Aquaristik in Glasvasen

Aquaristik in Vasen ist ja schon länger bekannt und beim vorletzten Aquarianertreffen hat uns Annegret, Gretels Tochter, gezeigt wie schön die Vasen aussehen können und sie funktionieren auch.
Theoretisch kann man aus jeder Vase ein kleines Aquarium gestalten. Doch man sollte bedenken, dass "sehr klein" oder auch "sehr groß" in der Pflege schwierig werden könnte. Wer Tiere in einer Vase pflegen möchte, sollte sich für größere Vasen mit mindestens 10 Litern Inhalt entscheiden, wobei reine Schneckenvasen schon ab 5 Litern gut zu pflegen sind. Die Aussage: Biotope mit größeren Volumen sind in der Pflege stabiler sein wie kleine, ist nicht ganz richtig. Wichtig ist dabei, den Tierbesatz, die Futtergaben und den Dünger auf das vorhandene Volumen anzupassen.

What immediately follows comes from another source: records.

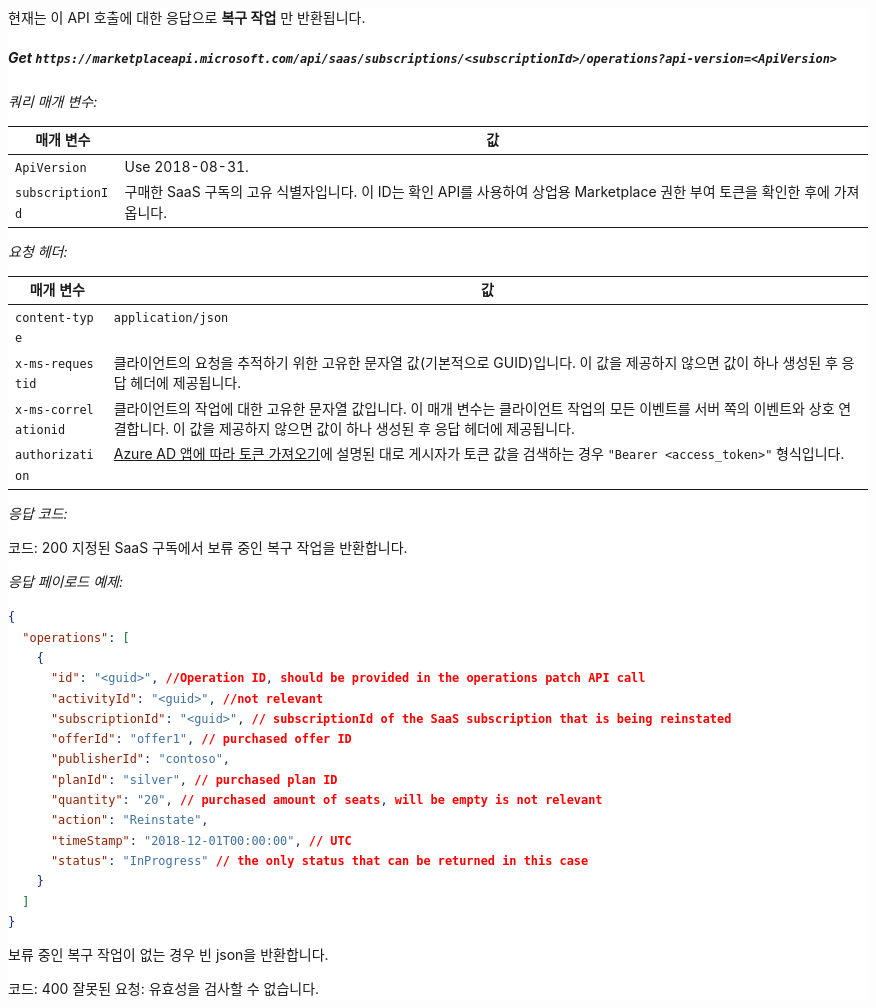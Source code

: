 현재는 이 API 호출에 대한 응답으로 **복구 작업** 만 반환됩니다.

##### <a name="get-httpsmarketplaceapimicrosoftcomapisaassubscriptionssubscriptionidoperationsapi-versionapiversion"></a>Get `https://marketplaceapi.microsoft.com/api/saas/subscriptions/<subscriptionId>/operations?api-version=<ApiVersion>`

*쿼리 매개 변수:*

|  매개 변수         | 값             |
|  ---------------   |  ---------------  |
|    `ApiVersion`    |  Use 2018-08-31.         |
|    `subscriptionId` | 구매한 SaaS 구독의 고유 식별자입니다.  이 ID는 확인 API를 사용하여 상업용 Marketplace 권한 부여 토큰을 확인한 후에 가져옵니다.  |

*요청 헤더:*
 
|  매개 변수         | 값             |
|  ---------------   |  ---------------  |
|  `content-type`     |  `application/json` |
|  `x-ms-requestid`    |  클라이언트의 요청을 추적하기 위한 고유한 문자열 값(기본적으로 GUID)입니다.  이 값을 제공하지 않으면 값이 하나 생성된 후 응답 헤더에 제공됩니다.  |
|  `x-ms-correlationid` |  클라이언트의 작업에 대한 고유한 문자열 값입니다.  이 매개 변수는 클라이언트 작업의 모든 이벤트를 서버 쪽의 이벤트와 상호 연결합니다.  이 값을 제공하지 않으면 값이 하나 생성된 후 응답 헤더에 제공됩니다.  |
|  `authorization`     |  [Azure AD 앱에 따라 토큰 가져오기](./pc-saas-registration.md#get-the-token-with-an-http-post)에 설명된 대로 게시자가 토큰 값을 검색하는 경우 `"Bearer <access_token>"` 형식입니다.  |

*응답 코드:*

코드: 200 지정된 SaaS 구독에서 보류 중인 복구 작업을 반환합니다.

*응답 페이로드 예제:*

```json
{
  "operations": [
    {
      "id": "<guid>", //Operation ID, should be provided in the operations patch API call
      "activityId": "<guid>", //not relevant
      "subscriptionId": "<guid>", // subscriptionId of the SaaS subscription that is being reinstated
      "offerId": "offer1", // purchased offer ID
      "publisherId": "contoso",
      "planId": "silver", // purchased plan ID
      "quantity": "20", // purchased amount of seats, will be empty is not relevant
      "action": "Reinstate",
      "timeStamp": "2018-12-01T00:00:00", // UTC
      "status": "InProgress" // the only status that can be returned in this case
    }
  ]
}
```

보류 중인 복구 작업이 없는 경우 빈 json을 반환합니다.

코드: 400 잘못된 요청: 유효성을 검사할 수 없습니다.
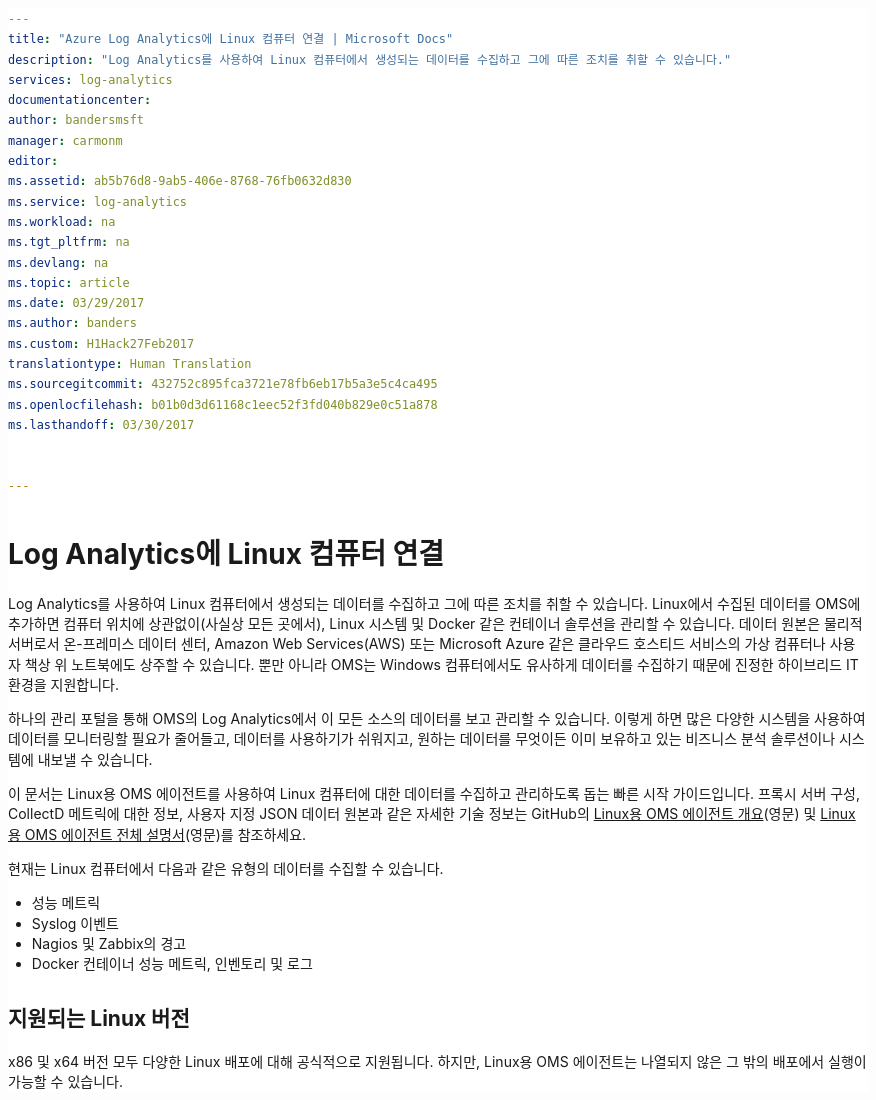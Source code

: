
 ```yaml
---
title: "Azure Log Analytics에 Linux 컴퓨터 연결 | Microsoft Docs"
description: "Log Analytics를 사용하여 Linux 컴퓨터에서 생성되는 데이터를 수집하고 그에 따른 조치를 취할 수 있습니다."
services: log-analytics
documentationcenter: 
author: bandersmsft
manager: carmonm
editor: 
ms.assetid: ab5b76d8-9ab5-406e-8768-76fb0632d830
ms.service: log-analytics
ms.workload: na
ms.tgt_pltfrm: na
ms.devlang: na
ms.topic: article
ms.date: 03/29/2017
ms.author: banders
ms.custom: H1Hack27Feb2017
translationtype: Human Translation
ms.sourcegitcommit: 432752c895fca3721e78fb6eb17b5a3e5c4ca495
ms.openlocfilehash: b01b0d3d61168c1eec52f3fd040b829e0c51a878
ms.lasthandoff: 03/30/2017


---
```

# <a name="connect-your-linux-computers-to-log-analytics"></a>Log Analytics에 Linux 컴퓨터 연결
Log Analytics를 사용하여 Linux 컴퓨터에서 생성되는 데이터를 수집하고 그에 따른 조치를 취할 수 있습니다. Linux에서 수집된 데이터를 OMS에 추가하면 컴퓨터 위치에 상관없이(사실상 모든 곳에서), Linux 시스템 및 Docker 같은 컨테이너 솔루션을 관리할 수 있습니다. 데이터 원본은 물리적 서버로서 온-프레미스 데이터 센터, Amazon Web Services(AWS) 또는 Microsoft Azure 같은 클라우드 호스티드 서비스의 가상 컴퓨터나 사용자 책상 위 노트북에도 상주할 수 있습니다. 뿐만 아니라 OMS는 Windows 컴퓨터에서도 유사하게 데이터를 수집하기 때문에 진정한 하이브리드 IT 환경을 지원합니다.

하나의 관리 포털을 통해 OMS의 Log Analytics에서 이 모든 소스의 데이터를 보고 관리할 수 있습니다. 이렇게 하면 많은 다양한 시스템을 사용하여 데이터를 모니터링할 필요가 줄어들고, 데이터를 사용하기가 쉬워지고, 원하는 데이터를 무엇이든 이미 보유하고 있는 비즈니스 분석 솔루션이나 시스템에 내보낼 수 있습니다.

이 문서는 Linux용 OMS 에이전트를 사용하여 Linux 컴퓨터에 대한 데이터를 수집하고 관리하도록 돕는 빠른 시작 가이드입니다. 프록시 서버 구성, CollectD 메트릭에 대한 정보, 사용자 지정 JSON 데이터 원본과 같은 자세한 기술 정보는 GitHub의 [Linux용 OMS 에이전트 개요](https://github.com/Microsoft/OMS-Agent-for-Linux)(영문) 및 [Linux용 OMS 에이전트 전체 설명서](https://github.com/Microsoft/OMS-Agent-for-Linux/blob/master/docs/OMS-Agent-for-Linux.md)(영문)를 참조하세요.

현재는 Linux 컴퓨터에서 다음과 같은 유형의 데이터를 수집할 수 있습니다.

* 성능 메트릭
* Syslog 이벤트
* Nagios 및 Zabbix의 경고
* Docker 컨테이너 성능 메트릭, 인벤토리 및 로그

## <a name="supported-linux-versions"></a>지원되는 Linux 버전
x86 및 x64 버전 모두 다양한 Linux 배포에 대해 공식적으로 지원됩니다. 하지만, Linux용 OMS 에이전트는 나열되지 않은 그 밖의 배포에서 실행이 가능할 수 있습니다.
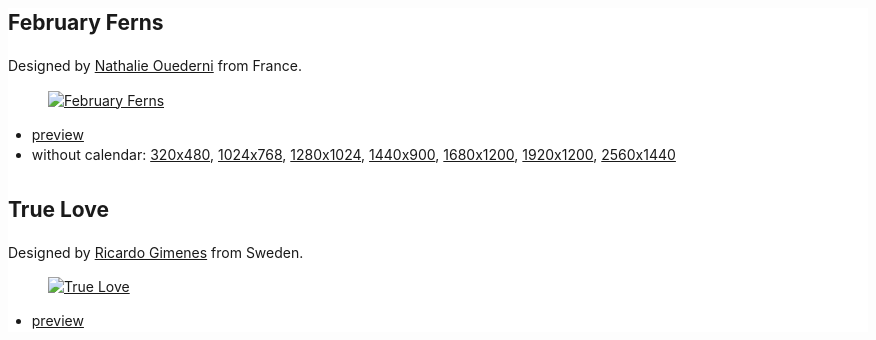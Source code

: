 ## February Ferns
<p>Designed by <a href="https://www.nathalieouederni.com">Nathalie Ouederni</a> from France.</p>
<figure class="break-out"><a title="February Ferns" href="https://archive.smashing.media/assets/344dbf88-fdf9-42bb-adb4-46f01eedd629/4ef7f934-807e-44ae-af7e-f7e19cc24d19/feb-17-february-ferns-full-opt.png"><img loading="lazy" decoding="async" src="https://archive.smashing.media/assets/344dbf88-fdf9-42bb-adb4-46f01eedd629/45a8625f-8583-49fa-8b06-0caee27e883a/feb-17-february-ferns-preview-opt.png" alt="February Ferns"></a></figure>
<ul>
<li><a href="https://archive.smashing.media/assets/344dbf88-fdf9-42bb-adb4-46f01eedd629/45a8625f-8583-49fa-8b06-0caee27e883a/feb-17-february-ferns-preview-opt.png" title="February Ferns - Preview">preview</a></li>
<li>without calendar: <a href="https://smashingmagazine.com/files/wallpapers/feb-17/february-ferns/nocal/feb-17-february-ferns-nocal-320x480.jpg" title="February Ferns - 320x480">320x480</a>, <a href="https://smashingmagazine.com/files/wallpapers/feb-17/february-ferns/nocal/feb-17-february-ferns-nocal-1024x768.jpg" title="February Ferns - 1024x768">1024x768</a>, <a href="https://smashingmagazine.com/files/wallpapers/feb-17/february-ferns/nocal/feb-17-february-ferns-nocal-1280x1024.jpg" title="February Ferns - 1280x1024">1280x1024</a>, <a href="https://smashingmagazine.com/files/wallpapers/feb-17/february-ferns/nocal/feb-17-february-ferns-nocal-1440x900.jpg" title="February Ferns - 1440x900">1440x900</a>, <a href="https://smashingmagazine.com/files/wallpapers/feb-17/february-ferns/nocal/feb-17-february-ferns-nocal-1680x1200.jpg" title="February Ferns - 1680x1200">1680x1200</a>, <a href="https://smashingmagazine.com/files/wallpapers/feb-17/february-ferns/nocal/feb-17-february-ferns-nocal-1920x1200.jpg" title="February Ferns - 1920x1200">1920x1200</a>, <a href="https://smashingmagazine.com/files/wallpapers/feb-17/february-ferns/nocal/feb-17-february-ferns-nocal-2560x1440.jpg" title="February Ferns - 2560x1440">2560x1440</a></li>
</ul>







## True Love
<p>Designed by <a href="https://www.ricardogimenes.com/">Ricardo Gimenes</a> from Sweden.</p>
<figure class="break-out"><a href="https://smashingmagazine.com/files/wallpapers/feb-21/true-love/feb-21-true-love-full.png" title="True Love"><img loading="lazy" decoding="async" alt="True Love" src="https://archive.smashing.media/assets/344dbf88-fdf9-42bb-adb4-46f01eedd629/319ec3ea-baa3-4af0-8553-3fa50eff0865/feb-21-true-love-preview-opt.png" /></a></figure>
<ul>
<li><a href="https://smashingmagazine.com/files/wallpapers/feb-21/true-love/feb-21-true-love-preview.png" title="True Love - Preview">preview</a></li>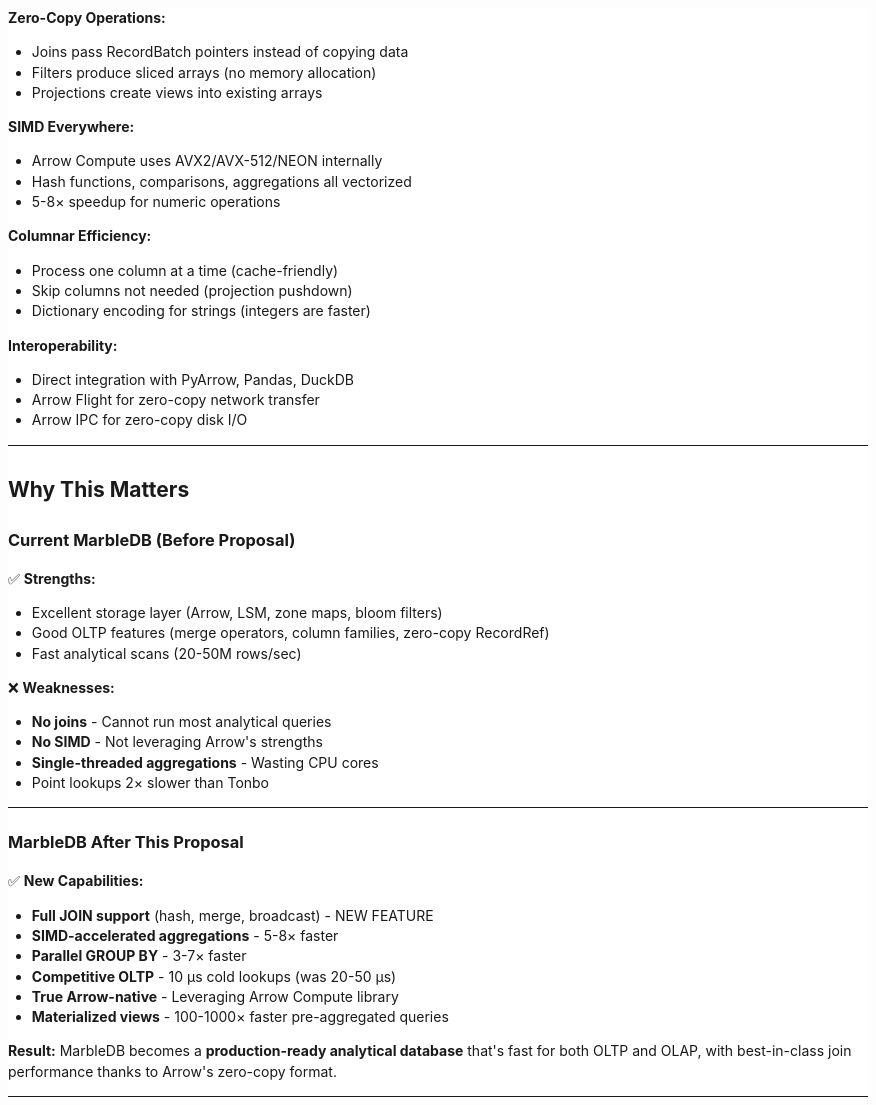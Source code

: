 **Zero-Copy Operations:**
- Joins pass RecordBatch pointers instead of copying data
- Filters produce sliced arrays (no memory allocation)
- Projections create views into existing arrays

**SIMD Everywhere:**
- Arrow Compute uses AVX2/AVX-512/NEON internally
- Hash functions, comparisons, aggregations all vectorized
- 5-8× speedup for numeric operations

**Columnar Efficiency:**
- Process one column at a time (cache-friendly)
- Skip columns not needed (projection pushdown)
- Dictionary encoding for strings (integers are faster)

**Interoperability:**
- Direct integration with PyArrow, Pandas, DuckDB
- Arrow Flight for zero-copy network transfer
- Arrow IPC for zero-copy disk I/O

---

## Why This Matters

### Current MarbleDB (Before Proposal)

✅ **Strengths:**
- Excellent storage layer (Arrow, LSM, zone maps, bloom filters)
- Good OLTP features (merge operators, column families, zero-copy RecordRef)
- Fast analytical scans (20-50M rows/sec)

❌ **Weaknesses:**
- **No joins** - Cannot run most analytical queries
- **No SIMD** - Not leveraging Arrow's strengths
- **Single-threaded aggregations** - Wasting CPU cores
- Point lookups 2× slower than Tonbo

---

### MarbleDB After This Proposal

✅ **New Capabilities:**
- **Full JOIN support** (hash, merge, broadcast) - NEW FEATURE
- **SIMD-accelerated aggregations** - 5-8× faster
- **Parallel GROUP BY** - 3-7× faster
- **Competitive OLTP** - 10 μs cold lookups (was 20-50 μs)
- **True Arrow-native** - Leveraging Arrow Compute library
- **Materialized views** - 100-1000× faster pre-aggregated queries

**Result:** MarbleDB becomes a **production-ready analytical database** that's fast for both OLTP and OLAP, with best-in-class join performance thanks to Arrow's zero-copy format.

---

Am wichtigsten ist die Bodenoberfläche, denn je größer diese ist, desto besser ist die Standfestigkeit der Vase und die Einrichtung ist einfacher zu handhaben. Auch die Höhe sollte man beachten, denn zu hohe Vasen erschweren einerseits die Pflege, man kommt schlecht bis unten an den Boden, andererseits wird der Gasaustausch gehemmt und man muß CO2 und Sauerstoff hinzu fügen. Bei zarten Vasen, dünnwandige oder auch mundgeblasene, sollte man vorsichtig sein, denn sie sind für unser Vorhaben zu empfindlich. Die Einrichtung und die Technik ist das gleiche, wie bei "normalen" Aquarien. Licht und falls man die Vase nicht techniklos betreiben möchte noch einen kleinen Filter, bzw. eine kleine Pumpe die für etwas Bewegung sorgt (natürlich der Vasengröße angepasst) dazu und das war es eigentlich auch schon. Empfehlenswert ist (wenn man ohne eine kleine Strömungspumpe arbeitet)  für die Vasen Aquaristik ein kleiner Oxydator (Söchting), der für den notwendigen Gasaustauch sorgt.